I'm having problems getting Ys 3 and Goal 2 run correctly, both have their status screens shaking vertically by 1 line, making me think IRQ handling is the suspect. But, none of the other MMC3 games are having any IRQ problems anymore (of the ones I've tested, and that's a lot). So I was wondering, does this mapper use a different IRQ mechanism ?
Nope - it's a plain old MMC3, just hooked up a bit differently. If you're getting screen shaking at IRQ points then you're likely getting the same problem on the SMB3 titlescreen, which is caused by alternating between CPU and PPU execution too infrequently - you must switch at least twice per scanline, once at the beginning of the scanline and again at the beginning of HBLANK (and you must generate MMC3 IRQs at the beginning of HBLANK; MMC5 IRQs, however, get generated at the beginning of the scanline itself).
(to add 1 to my list above: Alien Syndrome (U) also seems to use this mapper).
I've got several hacks up my sleeve for Goal 2 to work correctly, like feeding the PPU addressbus with loopy_v when in vblank, or disabling palette reads affecting the addressbus. But none for Ys 3...
I've tried those in Nintendulator, and Goal 2 is working fine, but Ys 3 is showing some evil shaking (and Armadillo is not working correctly, but probably not due to IRQs).
Anyway, SMB3 is working ok here, and so are any other MMC3 games I used to have problems with, like Kick Master, Magical Doropie (intro clouds), or Days of Thunder, or even the mighty Star Wars (E).
The problem in Armadillo was related to IRQs.
My MMC3 implementation directly monitors PPU A12 to activate the IRQ counter, and it requires a certain delay after it goes high before it will accept another rising edge.

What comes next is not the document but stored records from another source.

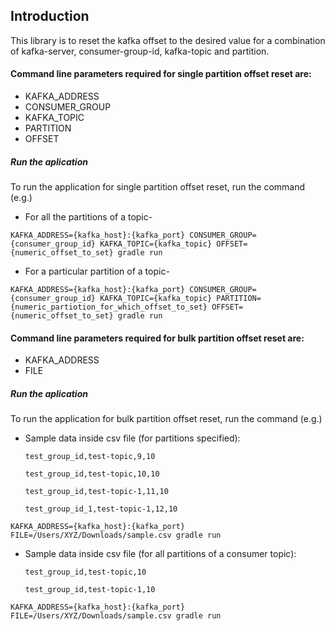 ## Introduction
This library is to reset the kafka offset to the desired value for a combination of kafka-server, consumer-group-id, kafka-topic and partition.

#### Command line parameters required for single partition offset reset are:
* KAFKA_ADDRESS
* CONSUMER_GROUP
* KAFKA_TOPIC
* PARTITION
* OFFSET

##### Run the aplication
To run the application for single partition offset reset, run the command (e.g.)

* For all the partitions of a topic-

```
KAFKA_ADDRESS={kafka_host}:{kafka_port} CONSUMER_GROUP={consumer_group_id} KAFKA_TOPIC={kafka_topic} OFFSET={numeric_offset_to_set} gradle run
```

* For a particular partition of a topic-

```
KAFKA_ADDRESS={kafka_host}:{kafka_port} CONSUMER_GROUP={consumer_group_id} KAFKA_TOPIC={kafka_topic} PARTITION={numeric_partiotion_for_which_offset_to_set} OFFSET={numeric_offset_to_set} gradle run
```

#### Command line parameters required for bulk partition offset reset are:
* KAFKA_ADDRESS
* FILE

##### Run the aplication
To run the application for bulk partition offset reset, run the command (e.g.)

* Sample data inside csv file (for partitions specified):

  `test_group_id,test-topic,9,10`

  `test_group_id,test-topic,10,10`

  `test_group_id,test-topic-1,11,10`

  `test_group_id_1,test-topic-1,12,10`

```
KAFKA_ADDRESS={kafka_host}:{kafka_port} FILE=/Users/XYZ/Downloads/sample.csv gradle run
```

* Sample data inside csv file (for all partitions of a consumer topic):

  `test_group_id,test-topic,10`

  `test_group_id,test-topic-1,10`

```
KAFKA_ADDRESS={kafka_host}:{kafka_port} FILE=/Users/XYZ/Downloads/sample.csv gradle run
```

Armadillo has BG and sprites in the 'wrong' pattern tables, which was causing the IRQ counter to decrement after the first BG fetch and the 3rd one (due to the short delay between them) - I just had to increase the required delay between rising edges.
As for the shaking in Ys 3, it is somewhat sparse (not nearly as bad as SMB3 is in a lesser emulator) and might be related to PPU VRAM address reload timing (which has not yet been verified).

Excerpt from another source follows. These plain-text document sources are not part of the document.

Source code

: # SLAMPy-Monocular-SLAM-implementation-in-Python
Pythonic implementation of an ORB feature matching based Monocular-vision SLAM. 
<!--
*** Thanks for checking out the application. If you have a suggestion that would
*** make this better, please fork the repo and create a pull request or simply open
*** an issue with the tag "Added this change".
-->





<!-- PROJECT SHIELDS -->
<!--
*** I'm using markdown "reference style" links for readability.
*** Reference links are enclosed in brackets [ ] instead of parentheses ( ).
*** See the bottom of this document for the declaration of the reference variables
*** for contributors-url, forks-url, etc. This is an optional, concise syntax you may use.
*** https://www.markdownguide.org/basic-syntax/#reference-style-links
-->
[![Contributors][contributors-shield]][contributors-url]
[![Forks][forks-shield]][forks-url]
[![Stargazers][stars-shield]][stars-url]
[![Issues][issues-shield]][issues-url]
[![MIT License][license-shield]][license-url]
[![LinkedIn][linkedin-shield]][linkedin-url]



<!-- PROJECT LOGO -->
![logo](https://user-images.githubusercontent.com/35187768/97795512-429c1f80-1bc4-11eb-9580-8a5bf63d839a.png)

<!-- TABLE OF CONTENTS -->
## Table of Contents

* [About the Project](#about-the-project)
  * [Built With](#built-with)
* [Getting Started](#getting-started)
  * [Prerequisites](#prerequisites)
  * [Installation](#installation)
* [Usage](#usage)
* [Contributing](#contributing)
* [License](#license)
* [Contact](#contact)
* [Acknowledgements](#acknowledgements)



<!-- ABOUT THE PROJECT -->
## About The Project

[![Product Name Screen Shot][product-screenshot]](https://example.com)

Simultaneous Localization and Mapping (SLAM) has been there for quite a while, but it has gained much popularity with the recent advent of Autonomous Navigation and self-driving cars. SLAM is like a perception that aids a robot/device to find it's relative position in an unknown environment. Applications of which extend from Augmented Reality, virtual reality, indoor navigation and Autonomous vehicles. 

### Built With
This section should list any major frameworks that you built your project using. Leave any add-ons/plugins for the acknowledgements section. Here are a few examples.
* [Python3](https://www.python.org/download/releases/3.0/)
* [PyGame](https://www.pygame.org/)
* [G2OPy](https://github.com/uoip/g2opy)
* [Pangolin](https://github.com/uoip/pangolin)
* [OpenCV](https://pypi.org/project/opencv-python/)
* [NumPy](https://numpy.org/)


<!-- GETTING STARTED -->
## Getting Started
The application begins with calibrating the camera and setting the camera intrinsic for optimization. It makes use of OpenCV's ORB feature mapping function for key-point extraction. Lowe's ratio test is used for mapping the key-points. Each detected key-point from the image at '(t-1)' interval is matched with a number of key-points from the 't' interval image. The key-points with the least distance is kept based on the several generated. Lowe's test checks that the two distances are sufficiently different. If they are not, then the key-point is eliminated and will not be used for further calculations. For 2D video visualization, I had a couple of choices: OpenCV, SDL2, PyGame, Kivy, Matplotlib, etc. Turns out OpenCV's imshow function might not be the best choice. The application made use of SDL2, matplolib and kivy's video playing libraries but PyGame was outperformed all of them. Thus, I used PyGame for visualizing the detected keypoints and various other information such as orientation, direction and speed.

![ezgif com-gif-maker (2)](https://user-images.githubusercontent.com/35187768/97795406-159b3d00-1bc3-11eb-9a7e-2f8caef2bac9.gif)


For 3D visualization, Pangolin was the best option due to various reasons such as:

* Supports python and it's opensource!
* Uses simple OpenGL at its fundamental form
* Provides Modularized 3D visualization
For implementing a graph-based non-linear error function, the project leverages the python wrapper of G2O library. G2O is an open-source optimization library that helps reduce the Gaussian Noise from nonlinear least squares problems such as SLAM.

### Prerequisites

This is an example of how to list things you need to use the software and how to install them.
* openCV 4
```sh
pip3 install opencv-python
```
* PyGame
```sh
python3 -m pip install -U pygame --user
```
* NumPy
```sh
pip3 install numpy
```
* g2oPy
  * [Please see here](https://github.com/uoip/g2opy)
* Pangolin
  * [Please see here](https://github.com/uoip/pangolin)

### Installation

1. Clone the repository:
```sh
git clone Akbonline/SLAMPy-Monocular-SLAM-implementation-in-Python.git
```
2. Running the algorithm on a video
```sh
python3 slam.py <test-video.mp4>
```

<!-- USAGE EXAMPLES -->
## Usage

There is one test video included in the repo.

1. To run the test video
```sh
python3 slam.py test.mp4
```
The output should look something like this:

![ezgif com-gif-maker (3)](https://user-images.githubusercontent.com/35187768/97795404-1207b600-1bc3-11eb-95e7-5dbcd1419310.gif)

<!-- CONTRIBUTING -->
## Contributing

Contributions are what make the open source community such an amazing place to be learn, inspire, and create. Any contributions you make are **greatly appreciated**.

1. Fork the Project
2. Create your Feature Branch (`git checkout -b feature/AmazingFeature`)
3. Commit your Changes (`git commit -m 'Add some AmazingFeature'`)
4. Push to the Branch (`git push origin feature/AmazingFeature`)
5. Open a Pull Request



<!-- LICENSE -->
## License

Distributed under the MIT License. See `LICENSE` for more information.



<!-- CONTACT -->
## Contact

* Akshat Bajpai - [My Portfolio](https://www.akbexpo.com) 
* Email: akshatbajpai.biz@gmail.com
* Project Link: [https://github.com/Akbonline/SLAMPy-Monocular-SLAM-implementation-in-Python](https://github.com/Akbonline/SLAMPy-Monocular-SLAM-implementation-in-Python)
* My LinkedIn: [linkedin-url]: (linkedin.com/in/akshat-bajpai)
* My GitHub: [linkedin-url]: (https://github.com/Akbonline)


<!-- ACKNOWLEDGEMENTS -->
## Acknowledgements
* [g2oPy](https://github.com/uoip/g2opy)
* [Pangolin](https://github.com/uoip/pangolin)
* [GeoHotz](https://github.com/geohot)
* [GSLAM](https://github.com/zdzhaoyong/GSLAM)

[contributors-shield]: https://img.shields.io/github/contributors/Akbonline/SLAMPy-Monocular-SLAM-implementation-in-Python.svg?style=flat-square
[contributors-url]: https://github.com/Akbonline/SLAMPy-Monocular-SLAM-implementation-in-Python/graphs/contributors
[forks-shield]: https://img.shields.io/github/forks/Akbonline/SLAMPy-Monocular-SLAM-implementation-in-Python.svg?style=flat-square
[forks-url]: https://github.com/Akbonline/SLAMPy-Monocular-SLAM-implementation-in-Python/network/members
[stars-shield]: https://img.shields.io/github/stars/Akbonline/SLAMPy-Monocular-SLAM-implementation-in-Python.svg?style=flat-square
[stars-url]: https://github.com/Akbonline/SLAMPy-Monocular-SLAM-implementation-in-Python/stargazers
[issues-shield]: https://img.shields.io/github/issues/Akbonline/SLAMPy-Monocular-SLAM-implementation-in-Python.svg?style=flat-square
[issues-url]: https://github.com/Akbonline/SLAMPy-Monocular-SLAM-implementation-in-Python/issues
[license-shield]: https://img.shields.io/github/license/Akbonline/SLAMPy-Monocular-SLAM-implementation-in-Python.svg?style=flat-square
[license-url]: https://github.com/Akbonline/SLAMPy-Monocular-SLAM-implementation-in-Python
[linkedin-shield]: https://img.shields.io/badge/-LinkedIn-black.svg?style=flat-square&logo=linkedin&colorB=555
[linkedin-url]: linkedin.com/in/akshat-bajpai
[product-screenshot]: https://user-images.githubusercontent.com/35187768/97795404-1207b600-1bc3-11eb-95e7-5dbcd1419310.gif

Ah, I found the cause: My MMC3 IRQ handler gets called whenever there's a PPU read or write, so when there's a delay between two accesses, the 2nd access might get interpreted as a valid rising edge when it wasn't, 'refreshing' the handler constantly fixed Goal 2.

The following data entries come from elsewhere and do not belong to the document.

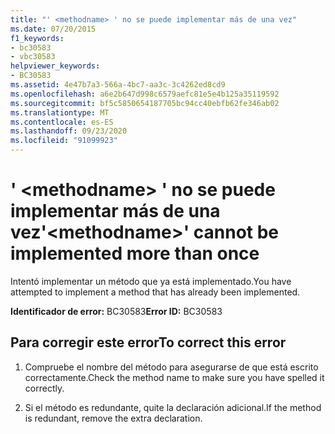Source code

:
 ```yaml
---
title: "' <methodname> ' no se puede implementar más de una vez"
ms.date: 07/20/2015
f1_keywords:
- bc30583
- vbc30583
helpviewer_keywords:
- BC30583
ms.assetid: 4e47b7a3-566a-4bc7-aa3c-3c4262ed8cd9
ms.openlocfilehash: a6e2b647d998c6579aefc81e5e4b125a35119592
ms.sourcegitcommit: bf5c5850654187705bc94cc40ebfb62fe346ab02
ms.translationtype: MT
ms.contentlocale: es-ES
ms.lasthandoff: 09/23/2020
ms.locfileid: "91099923"
---
```

# <a name="methodname-cannot-be-implemented-more-than-once"></a><span data-ttu-id="b21e6-102">' \<methodname> ' no se puede implementar más de una vez</span><span class="sxs-lookup"><span data-stu-id="b21e6-102">'\<methodname>' cannot be implemented more than once</span></span>

<span data-ttu-id="b21e6-103">Intentó implementar un método que ya está implementado.</span><span class="sxs-lookup"><span data-stu-id="b21e6-103">You have attempted to implement a method that has already been implemented.</span></span>  
  
 <span data-ttu-id="b21e6-104">**Identificador de error:** BC30583</span><span class="sxs-lookup"><span data-stu-id="b21e6-104">**Error ID:** BC30583</span></span>  
  
## <a name="to-correct-this-error"></a><span data-ttu-id="b21e6-105">Para corregir este error</span><span class="sxs-lookup"><span data-stu-id="b21e6-105">To correct this error</span></span>  
  
1. <span data-ttu-id="b21e6-106">Compruebe el nombre del método para asegurarse de que está escrito correctamente.</span><span class="sxs-lookup"><span data-stu-id="b21e6-106">Check the method name to make sure you have spelled it correctly.</span></span>  
  
2. <span data-ttu-id="b21e6-107">Si el método es redundante, quite la declaración adicional.</span><span class="sxs-lookup"><span data-stu-id="b21e6-107">If the method is redundant, remove the extra declaration.</span></span>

Strangely, I haven't seen this bug affecting other MMC3 games.
Quietust wrote:
The problem in Armadillo was related to IRQs.
My MMC3 implementation directly monitors PPU A12 to activate the IRQ counter, and it requires a certain delay after it goes high before it will accept another rising edge.
Has anybody done tests on either of the two following hypotheses to see which is correct or what is the right value of
n?
- Waits for PPU A12 to be low for at least n straight cycles.
- Ignores PPU A12 for at least n cycles after a rising edge.
The MMC3 waits for PPU A12 to be low for at least n cycles in a row before it will recognize an additional rising edge. If it were the latter (ignore A12 for n cycles after a rising edge), then n would have to be VERY high to prevent it from messing up when background tiles are in the upper pattern table (since this would cause 34 rising edges in a row, and only the FIRST one is detected).
By manually toggling PPU A12 (by writing to $2006), the MMC3 will decrement the counter on every rising edge, so the absolute maximum delay is 9 CPU cycles (around 13 complete PPU memory accesses).